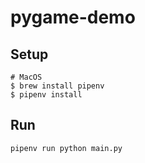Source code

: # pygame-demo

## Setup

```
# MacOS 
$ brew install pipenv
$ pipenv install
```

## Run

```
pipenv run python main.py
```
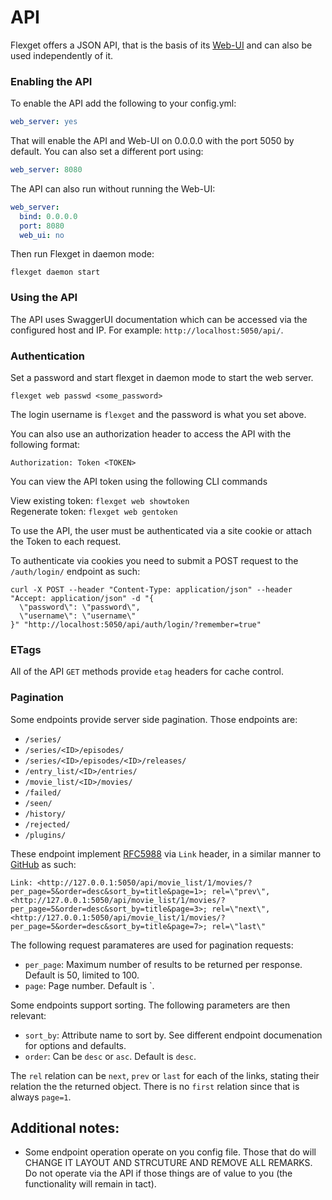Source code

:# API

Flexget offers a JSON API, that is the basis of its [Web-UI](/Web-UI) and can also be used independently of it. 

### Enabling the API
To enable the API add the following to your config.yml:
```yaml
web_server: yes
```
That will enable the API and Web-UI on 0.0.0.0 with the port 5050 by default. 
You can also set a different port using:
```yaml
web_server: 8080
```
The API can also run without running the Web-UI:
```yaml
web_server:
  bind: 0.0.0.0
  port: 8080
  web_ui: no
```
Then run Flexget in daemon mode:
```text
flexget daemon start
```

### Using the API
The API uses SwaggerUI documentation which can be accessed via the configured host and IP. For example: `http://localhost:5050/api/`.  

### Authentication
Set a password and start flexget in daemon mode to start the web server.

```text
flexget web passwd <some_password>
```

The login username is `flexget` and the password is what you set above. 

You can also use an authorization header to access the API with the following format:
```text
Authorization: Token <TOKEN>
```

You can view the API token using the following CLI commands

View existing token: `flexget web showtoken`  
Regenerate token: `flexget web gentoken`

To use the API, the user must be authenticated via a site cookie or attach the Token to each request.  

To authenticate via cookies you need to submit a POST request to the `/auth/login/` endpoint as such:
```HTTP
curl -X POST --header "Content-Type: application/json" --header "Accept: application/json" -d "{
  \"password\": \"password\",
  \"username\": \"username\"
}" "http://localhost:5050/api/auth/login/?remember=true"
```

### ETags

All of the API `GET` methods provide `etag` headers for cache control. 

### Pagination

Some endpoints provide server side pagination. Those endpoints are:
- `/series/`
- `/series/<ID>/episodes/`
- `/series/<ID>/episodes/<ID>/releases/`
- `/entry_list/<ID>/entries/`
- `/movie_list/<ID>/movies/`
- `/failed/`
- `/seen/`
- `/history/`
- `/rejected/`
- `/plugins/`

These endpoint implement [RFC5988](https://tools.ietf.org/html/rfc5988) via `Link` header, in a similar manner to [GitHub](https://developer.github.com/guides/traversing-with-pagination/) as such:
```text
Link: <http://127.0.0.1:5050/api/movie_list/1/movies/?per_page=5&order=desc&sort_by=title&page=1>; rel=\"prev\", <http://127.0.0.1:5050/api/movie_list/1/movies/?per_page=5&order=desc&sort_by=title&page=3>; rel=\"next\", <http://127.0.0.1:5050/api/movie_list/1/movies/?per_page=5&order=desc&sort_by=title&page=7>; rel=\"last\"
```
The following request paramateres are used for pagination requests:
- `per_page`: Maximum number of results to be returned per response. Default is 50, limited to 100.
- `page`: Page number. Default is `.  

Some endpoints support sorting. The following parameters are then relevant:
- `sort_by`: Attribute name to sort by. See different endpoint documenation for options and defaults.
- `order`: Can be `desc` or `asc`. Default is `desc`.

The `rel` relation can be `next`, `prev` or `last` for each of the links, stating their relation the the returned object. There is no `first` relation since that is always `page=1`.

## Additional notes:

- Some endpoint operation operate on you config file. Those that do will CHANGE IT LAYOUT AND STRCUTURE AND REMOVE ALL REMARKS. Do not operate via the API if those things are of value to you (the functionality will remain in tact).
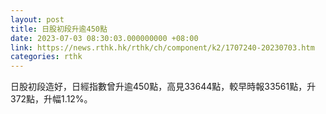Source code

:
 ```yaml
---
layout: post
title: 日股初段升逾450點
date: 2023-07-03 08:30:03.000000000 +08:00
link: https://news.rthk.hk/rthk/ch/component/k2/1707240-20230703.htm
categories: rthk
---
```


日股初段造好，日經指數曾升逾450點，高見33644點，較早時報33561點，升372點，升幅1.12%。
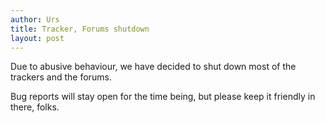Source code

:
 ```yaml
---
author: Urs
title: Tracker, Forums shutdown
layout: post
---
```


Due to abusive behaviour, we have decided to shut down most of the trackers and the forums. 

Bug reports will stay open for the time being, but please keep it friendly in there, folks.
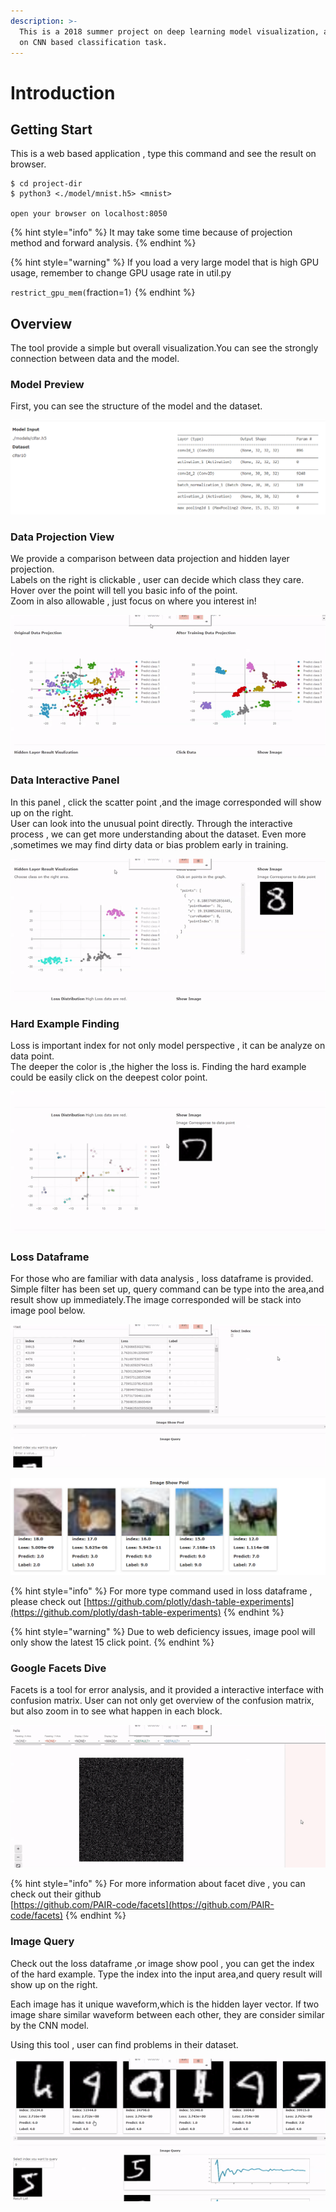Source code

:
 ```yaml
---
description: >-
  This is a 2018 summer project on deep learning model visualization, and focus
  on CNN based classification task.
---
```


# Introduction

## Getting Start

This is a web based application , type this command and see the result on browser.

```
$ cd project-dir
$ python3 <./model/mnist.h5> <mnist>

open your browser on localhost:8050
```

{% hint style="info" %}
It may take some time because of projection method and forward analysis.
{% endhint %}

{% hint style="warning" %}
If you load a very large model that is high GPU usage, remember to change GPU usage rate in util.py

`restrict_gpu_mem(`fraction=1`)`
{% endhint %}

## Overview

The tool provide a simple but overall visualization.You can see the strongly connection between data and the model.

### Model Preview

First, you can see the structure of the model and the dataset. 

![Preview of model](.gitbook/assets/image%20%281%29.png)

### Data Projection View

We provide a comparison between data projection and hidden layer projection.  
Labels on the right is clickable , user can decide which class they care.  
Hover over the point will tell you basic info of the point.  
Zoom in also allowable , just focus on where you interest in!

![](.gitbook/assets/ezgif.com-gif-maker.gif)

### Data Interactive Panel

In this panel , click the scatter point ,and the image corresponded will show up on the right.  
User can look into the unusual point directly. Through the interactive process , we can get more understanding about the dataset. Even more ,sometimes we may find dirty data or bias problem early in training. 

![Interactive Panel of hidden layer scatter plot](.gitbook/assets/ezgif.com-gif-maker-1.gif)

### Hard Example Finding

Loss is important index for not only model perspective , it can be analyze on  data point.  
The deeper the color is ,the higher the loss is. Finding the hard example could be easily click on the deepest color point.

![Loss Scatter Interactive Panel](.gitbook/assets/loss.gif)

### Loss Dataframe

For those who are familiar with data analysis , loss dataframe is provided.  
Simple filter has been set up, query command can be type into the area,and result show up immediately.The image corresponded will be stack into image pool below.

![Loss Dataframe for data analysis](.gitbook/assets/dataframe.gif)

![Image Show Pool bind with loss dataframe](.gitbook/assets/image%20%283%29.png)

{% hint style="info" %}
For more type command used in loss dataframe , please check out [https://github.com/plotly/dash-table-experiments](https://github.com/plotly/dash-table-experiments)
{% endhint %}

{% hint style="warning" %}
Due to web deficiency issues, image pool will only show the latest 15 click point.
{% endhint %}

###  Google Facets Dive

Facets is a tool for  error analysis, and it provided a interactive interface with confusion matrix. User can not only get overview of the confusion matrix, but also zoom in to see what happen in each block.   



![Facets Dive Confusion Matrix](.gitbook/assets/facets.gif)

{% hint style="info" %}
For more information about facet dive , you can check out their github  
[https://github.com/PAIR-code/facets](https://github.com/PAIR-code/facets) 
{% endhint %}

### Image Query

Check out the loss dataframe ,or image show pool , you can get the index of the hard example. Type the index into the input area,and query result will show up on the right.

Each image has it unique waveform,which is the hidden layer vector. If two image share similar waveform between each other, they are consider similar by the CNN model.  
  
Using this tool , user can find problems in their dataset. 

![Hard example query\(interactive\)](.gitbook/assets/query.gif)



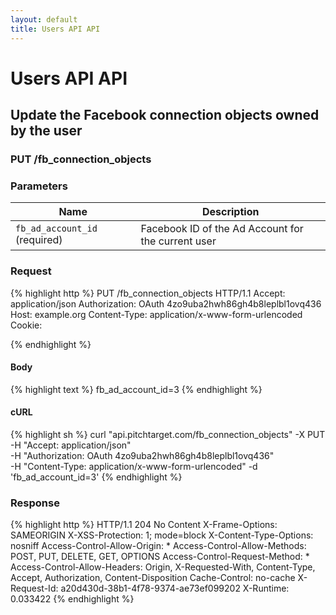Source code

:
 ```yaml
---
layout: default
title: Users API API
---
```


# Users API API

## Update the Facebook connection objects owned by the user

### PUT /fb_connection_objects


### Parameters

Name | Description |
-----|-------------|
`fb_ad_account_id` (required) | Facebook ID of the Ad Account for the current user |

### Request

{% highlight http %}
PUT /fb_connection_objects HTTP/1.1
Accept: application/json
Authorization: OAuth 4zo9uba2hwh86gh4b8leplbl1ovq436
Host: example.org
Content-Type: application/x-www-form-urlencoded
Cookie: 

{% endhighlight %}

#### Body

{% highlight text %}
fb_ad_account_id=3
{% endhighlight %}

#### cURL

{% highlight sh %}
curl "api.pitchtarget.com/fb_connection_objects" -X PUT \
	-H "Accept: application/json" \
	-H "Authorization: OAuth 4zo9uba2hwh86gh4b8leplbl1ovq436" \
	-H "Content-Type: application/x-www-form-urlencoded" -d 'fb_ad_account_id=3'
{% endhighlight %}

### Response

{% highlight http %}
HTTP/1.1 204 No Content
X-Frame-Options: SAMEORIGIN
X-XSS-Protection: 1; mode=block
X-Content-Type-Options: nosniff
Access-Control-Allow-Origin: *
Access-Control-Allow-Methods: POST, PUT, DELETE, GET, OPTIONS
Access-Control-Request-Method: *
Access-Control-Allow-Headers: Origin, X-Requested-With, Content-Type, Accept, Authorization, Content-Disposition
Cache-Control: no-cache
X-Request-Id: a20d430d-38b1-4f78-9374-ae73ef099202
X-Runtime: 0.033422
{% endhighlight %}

───

## WHAT TO DO
Each line, from the beginning of the listing to the line bearing "### Using the API" inclusive, should be copied exactly; the pictures stay out.

## THE COMPLETED TASK
Source code

: # pygame-demo

## Setup

```
# MacOS 
$ brew install pipenv
$ pipenv install
```

## Run

```
pipenv run python main.py
```
Source code

:# API

Flexget offers a JSON API, that is the basis of its [Web-UI](/Web-UI) and can also be used independently of it. 

### Enabling the API
To enable the API add the following to your config.yml:
```yaml
web_server: yes
```
That will enable the API and Web-UI on 0.0.0.0 with the port 5050 by default. 
You can also set a different port using:
```yaml
web_server: 8080
```
The API can also run without running the Web-UI:
```yaml
web_server:
  bind: 0.0.0.0
  port: 8080
  web_ui: no
```
Then run Flexget in daemon mode:
```text
flexget daemon start
```

### Using the API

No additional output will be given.